'Have you forgotten that she is not of your faith?'
'Do I love her, adore her, the less?' exclaimed Basil. 'Does she shrink from me on that account?'
'I know,' pursued his cousin, 'what the Apostle of the Gentiles has said: "For the husband who believes not is sanctified by the wife, and the wife who believes not is sanctified by the husband." None the less, Veranilda is under the menace of the Roman law; and you, if it be known that you have wedded her, will be in peril from all who serve the Emperor—at least in dark suspicion; and will be slightly esteemed by all of our house.'
The lover paced about, and all at once, with a wild gesture, uttered his inmost thought.
'What if I care naught for those of our house? And what if the Emperor of the East is of as little account to me? My country is not Byzantium, but Rome.'
Aurelia hushed his voice, but her eyes shone with stern gladness as she stood before him, and took him by the hand, and spoke what he alone could hear.
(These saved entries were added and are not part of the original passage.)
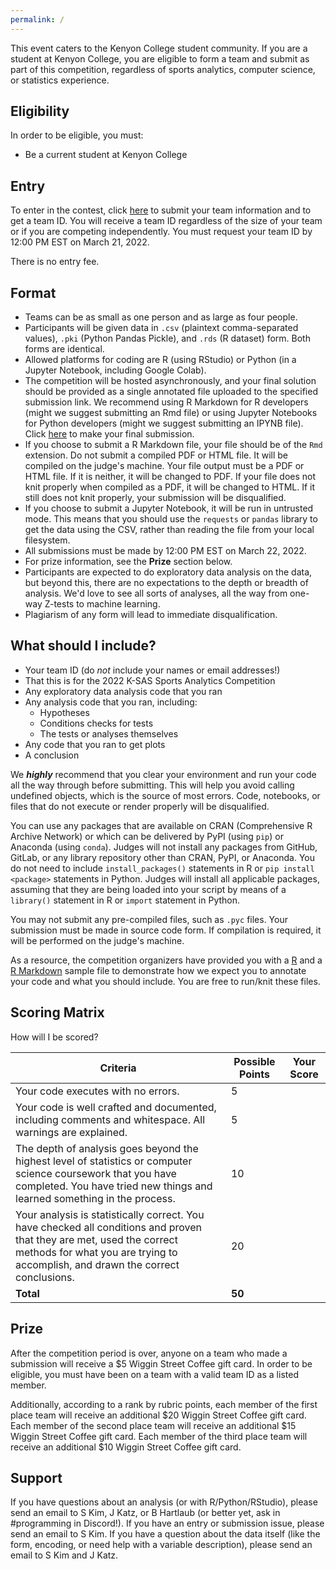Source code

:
 ```yaml
---
permalink: /
---
```


This event caters to the Kenyon College student community. If you are a student at Kenyon College, you are eligible to form a team and submit as part of this competition, regardless of sports analytics, computer science, or statistics experience.

## Eligibility

In order to be eligible, you must:
- Be a current student at Kenyon College

## Entry

To enter in the contest, click [here](https://docs.google.com/forms/d/e/1FAIpQLSdkkYVjz9Lc_w2Pl6te_bWjBFrBXMZol7ND2G0byMOmA1FE6Q/viewform?usp=sf_link) to submit your team information and to get a team ID. You will receive a team ID regardless of the size of your team or if you are competing independently. You must request your team ID by 12:00 PM EST on March 21, 2022.

There is no entry fee.

## Format

- Teams can be as small as one person and as large as four people.
- Participants will be given data in `.csv` (plaintext comma-separated values), `.pki` (Python Pandas Pickle), and `.rds` (R dataset) form. Both forms are identical.
- Allowed platforms for coding are R (using RStudio) or Python (in a Jupyter Notebook, including Google Colab).
- The competition will be hosted asynchronously, and your final solution should be provided as a single annotated file uploaded to the specified submission link. We recommend using R Markdown for R developers (might we suggest submitting an Rmd file) or using Jupyter Notebooks for Python developers (might we suggest submitting an IPYNB file). Click [here](https://docs.google.com/forms/d/e/1FAIpQLSduM6TRbxYDQOGe29LVBHCYPcOlIgpSx_gZ7ph4lX_DO0F2bQ/viewform?usp=sf_link) to make your final submission.
- If you choose to submit a R Markdown file, your file should be of the `Rmd` extension. Do not submit a compiled PDF or HTML file. It will be compiled on the judge's machine. Your file output must be a PDF or HTML file. If it is neither, it will be changed to PDF. If your file does not knit properly when compiled as a PDF, it will be changed to HTML. If it still does not knit properly, your submission will be disqualified.
- If you choose to submit a Jupyter Notebook, it will be run in untrusted mode. This means that you should use the `requests` or `pandas` library to get the data using the CSV, rather than reading the file from your local filesystem.
- All submissions must be made by 12:00 PM EST on March 22, 2022.
- For prize information, see the **Prize** section below.
- Participants are expected to do exploratory data analysis on the data, but beyond this, there are no expectations to the depth or breadth of analysis. We'd love to see all sorts of analyses, all the way from one-way Z-tests to machine learning.
- Plagiarism of any form will lead to immediate disqualification.

## What should I include?

- Your team ID (do *not* include your names or email addresses!)
- That this is for the 2022 K-SAS Sports Analytics Competition
- Any exploratory data analysis code that you ran
- Any analysis code that you ran, including:
  - Hypotheses
  - Conditions checks for tests
  - The tests or analyses themselves
- Any code that you ran to get plots
- A conclusion

We ***highly*** recommend that you clear your environment and run your code all the way through before submitting. This will help you avoid calling undefined objects, which is the source of most errors. Code, notebooks, or files that do not execute or render properly will be disqualified.

You can use any packages that are available on CRAN (Comprehensive R Archive Network) or which can be delivered by PyPI (using `pip`) or Anaconda (using `conda`). Judges will not install any packages from GitHub, GitLab, or any library repository other than CRAN, PyPI, or Anaconda. You do not need to include `install_packages()` statements in R or `pip install <package>` statements in Python. Judges will install all applicable packages, assuming that they are being loaded into your script by means of a `library()` statement in R or `import` statement in Python.

You may not submit any pre-compiled files, such as `.pyc` files. Your submission must be made in source code form. If compilation is required, it will be performed on the judge's machine.

As a resource, the competition organizers have provided you with a [R](https://github.com/kim3-sudo/nhlskaters/blob/main/challenge/sample.R) and a [R Markdown](https://github.com/kim3-sudo/nhlskaters/blob/main/challenge/sample.Rmd) sample file to demonstrate how we expect you to annotate your code and what you should include. You are free to run/knit these files.

## Scoring Matrix

How will I be scored?

| Criteria                                                                                                                                                                                                 | Possible Points | Your Score |
|----------------------------------------------------------------------------------------------------------------------------------------------------------------------------------------------------------|-----------------|------------|
| Your code executes with no errors.                                                                                                                                                                       | 5               |            |
| Your code is well crafted and documented, including comments and whitespace. All warnings are explained.                                                                                                 | 5               |            |
| The depth of analysis goes beyond the highest level of statistics or computer science coursework that you have completed. You have tried new things and learned something in the process.                | 10              |            |
| Your analysis is statistically correct. You have checked all conditions and proven that they are met, used the correct methods for what you are trying to accomplish, and drawn the correct conclusions. | 20              |            |
| **Total**                                                                                                                                                                                                | **50**          |            |

## Prize

After the competition period is over, anyone on a team who made a submission will receive a $5 Wiggin Street Coffee gift card. In order to be eligible, you must have been on a team with a valid team ID as a listed member.

Additionally, according to a rank by rubric points, each member of the first place team will receive an additional $20 Wiggin Street Coffee gift card. Each member of the second place team will receive an additional $15 Wiggin Street Coffee gift card. Each member of the third place team will receive an additional $10 Wiggin Street Coffee gift card.

## Support

If you have questions about an analysis (or with R/Python/RStudio), please send an email to S Kim, J Katz, or B Hartlaub (or better yet, ask in #programming in Discord!). If you have an entry or submission issue, please send an email to S Kim. If you have a question about the data itself (like the form, encoding, or need help with a variable description), please send an email to S Kim and J Katz.

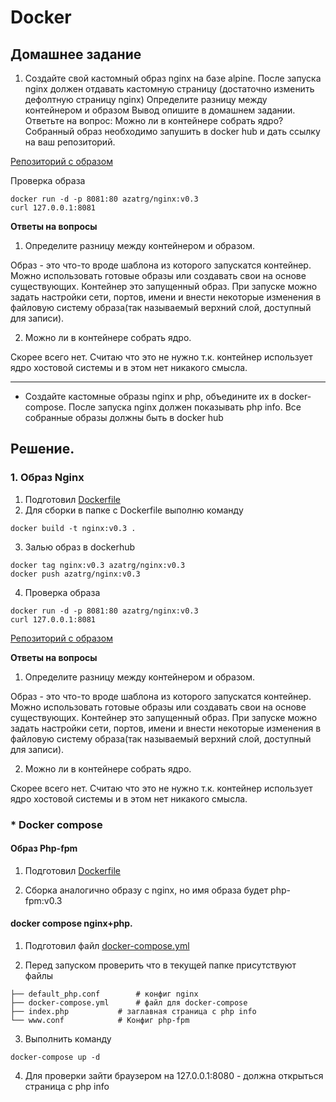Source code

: # Docker

## Домашнее задание

1. Создайте свой кастомный образ nginx на базе alpine. После запуска nginx должен отдавать кастомную страницу (достаточно изменить дефолтную страницу nginx)
Определите разницу между контейнером и образом
Вывод опишите в домашнем задании.
Ответьте на вопрос: Можно ли в контейнере собрать ядро?
Собранный образ необходимо запушить в docker hub и дать ссылку на ваш
репозиторий.

[Репозиторий с образом](https://hub.docker.com/repository/docker/azatrg/nginx)

Проверка образа
```
docker run -d -p 8081:80 azatrg/nginx:v0.3
curl 127.0.0.1:8081
```

**Ответы на вопросы**

1. Определите разницу между контейнером и образом.

Образ - это что-то вроде шаблона из которого запускатся контейнер. Можно использовать готовые образы или создавать свои на основе существующих. 
Контейнер это запущенный образ. При запуске можно задать настройки сети, портов, имени и внести некоторые изменения в файловую систему образа(так называемый верхний слой, доступный для записи).

2. Можно ли в контейнере собрать ядро. 

Скорее всего нет. Считаю что это не нужно т.к. контейнер использует ядро хостовой системы и в этом нет никакого смысла.

---


* Создайте кастомные образы nginx и php, объедините их в docker-compose.
После запуска nginx должен показывать php info.
Все собранные образы должны быть в docker hub


## Решение.

### 1. Образ Nginx

1. Подготовил [Dockerfile](https://raw.githubusercontent.com/azatrg/OTUS-Linux-Homework/master/homework-11/Dockerfile_nginx)
2. Для сборки в папке с Dockerfile выполню команду
```
docker build -t nginx:v0.3 .
```
3. Залью образ в dockerhub
```
docker tag nginx:v0.3 azatrg/nginx:v0.3
docker push azatrg/nginx:v0.3
```
4. Проверка образа
```
docker run -d -p 8081:80 azatrg/nginx:v0.3
curl 127.0.0.1:8081
```

[Репозиторий с образом](https://hub.docker.com/repository/docker/azatrg/nginx)


**Ответы на вопросы**

1. Определите разницу между контейнером и образом.

Образ - это что-то вроде шаблона из которого запускатся контейнер. Можно использовать готовые образы или создавать свои на основе существующих. 
Контейнер это запущенный образ. При запуске можно задать настройки сети, портов, имени и внести некоторые изменения в файловую систему образа(так называемый верхний слой, доступный для записи).

2. Можно ли в контейнере собрать ядро. 

Скорее всего нет. Считаю что это не нужно т.к. контейнер использует ядро хостовой системы и в этом нет никакого смысла.


### * Docker compose

#### Образ Php-fpm

1. Подготовил [Dockerfile](https://raw.githubusercontent.com/azatrg/OTUS-Linux-Homework/master/homework-11/Dockerfile_php-fpm)

2. Сборка аналогично образу с nginx, но имя образа будет php-fpm:v0.3 


#### docker compose nginx+php.

1. Подготовил файл [docker-compose.yml](https://raw.githubusercontent.com/azatrg/OTUS-Linux-Homework/master/homework-11/docker-compose.yml)

2. Перед запуском проверить что в текущей папке присутствуют файлы

```
├── default_php.conf		# конфиг nginx
├── docker-compose.yml		# файл для docker-compose
├── index.php			# заглавная страница с php info
└── www.conf			# Конфиг php-fpm

```
3. Выполнить команду
```
docker-compose up -d
```

4. Для проверки зайти браузером на 127.0.0.1:8080 - должна открыться страница с php info


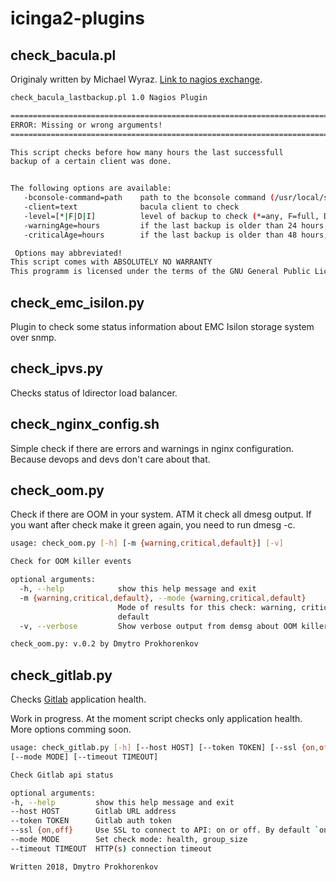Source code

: # icinga2-plugins

## check_bacula.pl

Originaly written by Michael Wyraz. [Link to nagios exchange](https://exchange.nagios.org/directory/Plugins/Backup-and-Recovery/Bacula/check_bacula_lastbackup-2Epl/details).

```bash
check_bacula_lastbackup.pl 1.0 Nagios Plugin

===========================================================================
ERROR: Missing or wrong arguments!
===========================================================================

This script checks before how many hours the last successfull
backup of a certain client was done.


The following options are available:
   -bconsole-command=path    path to the bconsole command (/usr/local/sbin/bconsole)
   -client=text              bacula client to check
   -level=[*|F|D|I]          level of backup to check (*=any, F=full, D=differential, I=incremental - default: any)
   -warningAge=hours         if the last backup is older than 24 hours, status is warning
   -criticalAge=hours        if the last backup is older than 48 hours, status is critical

 Options may abbreviated!
This script comes with ABSOLUTELY NO WARRANTY
This programm is licensed under the terms of the GNU General Public License
```

## check\_emc\_isilon.py

Plugin to check some status information about EMC Isilon storage system over snmp.

## check_ipvs.py

Checks status of ldirector load balancer.

## check\_nginx\_config.sh

Simple check if there are errors and warnings in nginx configuration. Because devops and devs don't care about that.

## check_oom.py

Check if there are OOM in your system. ATM it check all dmesg output. If you want after check make it green again, you need to run dmesg -c.

```bash
usage: check_oom.py [-h] [-m {warning,critical,default}] [-v]

Check for OOM killer events

optional arguments:
  -h, --help            show this help message and exit
  -m {warning,critical,default}, --mode {warning,critical,default}
                        Mode of results for this check: warning, critical,
                        default
  -v, --verbose         Show verbose output from demsg about OOM killer events

check_oom.py: v.0.2 by Dmytro Prokhorenkov
```

## check_gitlab.py

Checks [Gitlab](https://gitlab.com) application health.

Work in progress. At the moment script checks only application health. More options comming soon.

```bash
usage: check_gitlab.py [-h] [--host HOST] [--token TOKEN] [--ssl {on,off}]
[--mode MODE] [--timeout TIMEOUT]

Check Gitlab api status

optional arguments:
-h, --help         show this help message and exit
--host HOST        Gitlab URL address
--token TOKEN      Gitlab auth token
--ssl {on,off}     Use SSL to connect to API: on or off. By default `on`
--mode MODE        Set check mode: health, group_size
--timeout TIMEOUT  HTTP(s) connection timeout

Written 2018, Dmytro Prokhorenkov
```
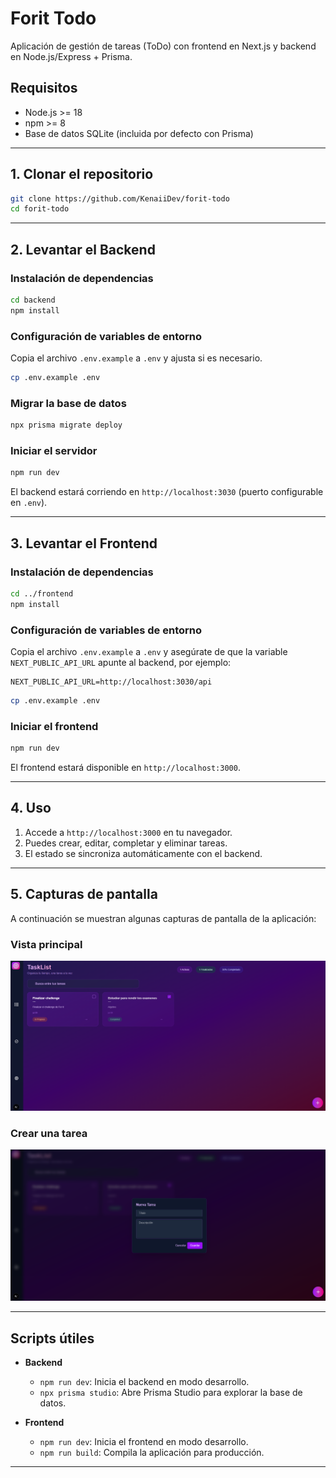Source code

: # Forit Todo

Aplicación de gestión de tareas (ToDo) con frontend en Next.js y backend en Node.js/Express + Prisma.

## Requisitos

- Node.js >= 18
- npm >= 8
- Base de datos SQLite (incluida por defecto con Prisma)

---

## 1. Clonar el repositorio

```sh
git clone https://github.com/KenaiiDev/forit-todo
cd forit-todo
```

---

## 2. Levantar el Backend

### Instalación de dependencias

```sh
cd backend
npm install
```

### Configuración de variables de entorno

Copia el archivo `.env.example` a `.env` y ajusta si es necesario.

```sh
cp .env.example .env
```

### Migrar la base de datos

```sh
npx prisma migrate deploy
```

### Iniciar el servidor

```sh
npm run dev
```

El backend estará corriendo en `http://localhost:3030` (puerto configurable en `.env`).

---

## 3. Levantar el Frontend

### Instalación de dependencias

```sh
cd ../frontend
npm install
```

### Configuración de variables de entorno

Copia el archivo `.env.example` a `.env` y asegúrate de que la variable `NEXT_PUBLIC_API_URL` apunte al backend, por ejemplo:

```
NEXT_PUBLIC_API_URL=http://localhost:3030/api
```

```sh
cp .env.example .env
```

### Iniciar el frontend

```sh
npm run dev
```

El frontend estará disponible en `http://localhost:3000`.

---

## 4. Uso

1. Accede a `http://localhost:3000` en tu navegador.
2. Puedes crear, editar, completar y eliminar tareas.
3. El estado se sincroniza automáticamente con el backend.

---

## 5. Capturas de pantalla

A continuación se muestran algunas capturas de pantalla de la aplicación:

### Vista principal

![Vista principal](docs/img/vista-principal.png)

### Crear una tarea

![Crear tarea](docs/img/crear-tarea.png)

---

## Scripts útiles

- **Backend**

  - `npm run dev`: Inicia el backend en modo desarrollo.
  - `npx prisma studio`: Abre Prisma Studio para explorar la base de datos.

- **Frontend**
  - `npm run dev`: Inicia el frontend en modo desarrollo.
  - `npm run build`: Compila la aplicación para producción.

---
'Then unite yourself in faith with those who would make Rome free. Be one in religion with the brave Goths—with Veranilda.'
He cast down his eyes and drew a deep breath.
'I scarce know what that religion is, O Aurelia,' came from him stammeringly. 'I am no theologian; I never cared to puzzle my head about the mysteries which men much wiser than I declare to pass all human understanding. Ask Decius if he can defend the faith of Athanasius against that of the Arians; he will smile, and shake his head in that droll way he has. I believe,' he added after a brief hesitancy, 'in Christ and in the Saints. Does not Veranilda also?'
The temptress drew back a little, seated herself; yielded to troublous thought. It was long since she had joined in the worship of a congregation, for at Cumae there was no Arian church. Once only since her captivity had she received spiritual comfort from an Arian priest, who came to that city in disguise. What her religion truly was she could not have declared, for the memories of early life were sometimes as strong in her as rancour against the faith of her enemies. Basil's simple and honest utterance touched her conscience. She put an end to the conversation, promising to renew it before long; whilst Basil, for his part, went away to brood, then to hold converse with Decius.